In that situation, the governing rule remains that described earlier which was set forth in Sibbald v Bethlehem Iron Co. (83 NY 378, supra). As the Court of Appeals there said, a principal may not terminate the broker’s authority “in bad faith, and as a mere device to escape the payment of the broker’s commissions” (at p 385). The illustration given was one in which the authority was terminated “in the midst of negotiations instituted by the broker, and which were plainly and evidently approaching success”. (Sibbald v Bethlehem Iron Co., supra, at p 385.) Apart from such a bad-faith effort to avoid paying commission, “the right of the principal to terminate his authority is absolute and unrestricted”. (Sibbald v Bethlehem Iron Co., supra, at p 384.)

The right of a party to a transaction not obligated to pay the broker’s commission to terminate its relationship with a broker is surely not more circumscribed than the right to terminate of the party obligated to pay the commission. Even if we were to assume that Imero had determined to make a proposal for the Empire space before terminating Aegis, it is clear that no proposal had been made or authorized at the time of the termination and that negotiations had not then commenced.

No doubt a different question would have been presented if the record provided factual support for the conclusion that Imero had determined to lease the Empire space on the terms already stipulated by Empire, and had replaced Aegis with Lansco for the single purpose of depriving Aegis of the commission to be earned on the execution of the lease.

Such a situation, clearly not presented here, would have presented a problem somewhat similar to that addressed by the Court of Appeals in Keviczky v Lorber (290 NY 297) with one significant difference.
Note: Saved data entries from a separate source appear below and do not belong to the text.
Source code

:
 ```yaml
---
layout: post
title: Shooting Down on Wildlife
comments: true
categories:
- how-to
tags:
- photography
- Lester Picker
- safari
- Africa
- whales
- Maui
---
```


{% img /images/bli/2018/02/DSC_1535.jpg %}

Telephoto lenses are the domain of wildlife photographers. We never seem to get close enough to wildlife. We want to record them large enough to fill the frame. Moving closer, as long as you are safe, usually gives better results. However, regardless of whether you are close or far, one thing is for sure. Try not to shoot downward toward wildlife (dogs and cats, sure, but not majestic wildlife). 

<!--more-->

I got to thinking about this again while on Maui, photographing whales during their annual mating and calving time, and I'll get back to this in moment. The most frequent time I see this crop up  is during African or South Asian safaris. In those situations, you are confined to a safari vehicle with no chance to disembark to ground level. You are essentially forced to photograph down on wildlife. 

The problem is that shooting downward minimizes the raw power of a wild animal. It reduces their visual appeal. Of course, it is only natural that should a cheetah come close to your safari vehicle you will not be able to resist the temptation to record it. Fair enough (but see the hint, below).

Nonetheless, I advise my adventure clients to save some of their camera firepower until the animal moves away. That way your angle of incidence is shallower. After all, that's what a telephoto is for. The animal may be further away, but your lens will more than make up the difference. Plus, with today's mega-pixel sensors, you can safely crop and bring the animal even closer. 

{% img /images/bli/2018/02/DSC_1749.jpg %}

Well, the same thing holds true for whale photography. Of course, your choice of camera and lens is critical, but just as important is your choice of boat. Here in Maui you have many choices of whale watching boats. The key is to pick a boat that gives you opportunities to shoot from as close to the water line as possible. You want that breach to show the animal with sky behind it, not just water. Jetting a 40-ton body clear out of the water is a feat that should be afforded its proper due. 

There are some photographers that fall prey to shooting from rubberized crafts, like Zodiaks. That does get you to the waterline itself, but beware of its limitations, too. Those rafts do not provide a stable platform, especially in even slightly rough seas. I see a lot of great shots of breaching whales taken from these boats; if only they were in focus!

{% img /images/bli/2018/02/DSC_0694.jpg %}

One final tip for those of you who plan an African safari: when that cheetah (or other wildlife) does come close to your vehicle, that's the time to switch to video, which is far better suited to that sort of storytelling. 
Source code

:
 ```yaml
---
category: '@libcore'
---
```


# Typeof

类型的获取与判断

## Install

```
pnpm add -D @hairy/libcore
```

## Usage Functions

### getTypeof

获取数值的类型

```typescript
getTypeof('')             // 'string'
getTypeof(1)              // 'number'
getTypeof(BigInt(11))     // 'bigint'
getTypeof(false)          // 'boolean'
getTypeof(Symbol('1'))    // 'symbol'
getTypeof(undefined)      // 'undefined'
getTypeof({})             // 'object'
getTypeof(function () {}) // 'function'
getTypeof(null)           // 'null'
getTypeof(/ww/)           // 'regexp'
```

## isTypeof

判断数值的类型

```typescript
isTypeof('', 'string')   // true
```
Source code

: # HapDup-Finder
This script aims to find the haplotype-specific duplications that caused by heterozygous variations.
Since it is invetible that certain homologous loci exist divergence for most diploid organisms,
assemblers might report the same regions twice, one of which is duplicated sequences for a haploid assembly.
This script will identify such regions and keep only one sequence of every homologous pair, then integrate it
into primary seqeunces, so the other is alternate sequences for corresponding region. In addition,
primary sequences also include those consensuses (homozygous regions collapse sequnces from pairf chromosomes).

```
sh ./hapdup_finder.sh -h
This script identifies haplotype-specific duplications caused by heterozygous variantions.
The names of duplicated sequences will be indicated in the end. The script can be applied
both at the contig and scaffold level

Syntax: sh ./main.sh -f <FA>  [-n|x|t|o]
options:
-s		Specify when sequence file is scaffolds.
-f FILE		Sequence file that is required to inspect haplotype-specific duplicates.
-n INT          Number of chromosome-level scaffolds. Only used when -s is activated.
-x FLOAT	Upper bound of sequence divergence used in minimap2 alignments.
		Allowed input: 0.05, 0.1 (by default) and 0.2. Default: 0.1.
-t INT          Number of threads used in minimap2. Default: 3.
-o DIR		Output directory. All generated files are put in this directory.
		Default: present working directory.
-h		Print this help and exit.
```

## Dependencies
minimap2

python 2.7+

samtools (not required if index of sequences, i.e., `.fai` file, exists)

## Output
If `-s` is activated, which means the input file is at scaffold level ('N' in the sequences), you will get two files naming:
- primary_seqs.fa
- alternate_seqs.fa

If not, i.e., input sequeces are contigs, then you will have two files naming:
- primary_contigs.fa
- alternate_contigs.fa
In Keviczky the buyer, after an agreement *76on all essential terms had been reached with the seller, terminated the broker’s employment because of his refusal to agree to a demand to refund to the buyer the greater part of the commissions to be earned. Thereafter, the transaction was completed with a broker who agreed to that demand. Even in that situation it is not without significance that a judgment for the broker was affirmed by a closely divided court, with three dissenting Judges concluding, in an opinion by Chief Judge Lehman, that the refusal of the terminated broker to agree to the demand merely established his failure to bring about an agreement between the buyer and the seller. (Cf. Newberry & Co. v Warnecke & Co., 267 App Div 418, affd 293 NY 698; Byrne, Bowman & Forshay v 488 Madison Ave., 11 Misc 2d 587, affd 286 App Div 826.) In any event, the issue that would have been presented by the hypothesized situation is not before us, it being clear that Lansco was not authorized to accept the lease on the terms previously proposed by Empire, and there being nothing other than sheer speculation to support the inference that Imero acted in bad faith.

For the reasons already set forth, and for others that need not be detailed, it is clear that the second cause of action seeking damages on the basis of a conspiracy among the several parties was properly dismissed at Special Term. Nor, for reasons already stated, do we perceive any basis at all for permitting Aegis to replead to set forth explicitly a claim of tortious interference by Imero with Aegis’ “relationship” with Empire, that claim inevitably resting upon the alleged wrongfulness of Imero’s action in terminating Aegis’ services and being, in any event, legally insufficient with regard to Empire, a party to the alleged contractual relationship. (See, e.g., Bereswill v Yablon, 6 NY2d 301; Friedman v Roseth Corp., 270 App Div 988.)

For the reasons set forth above, the order of the Supreme Court, New York County (Alvin Klein, J.), entered on January 24, 1984, and the judgment entered thereon on May 2, 1984, which granted Lansco’s motion for summary judgment dismissing the complaint and the third-party complaints, should be affirmed, with costs.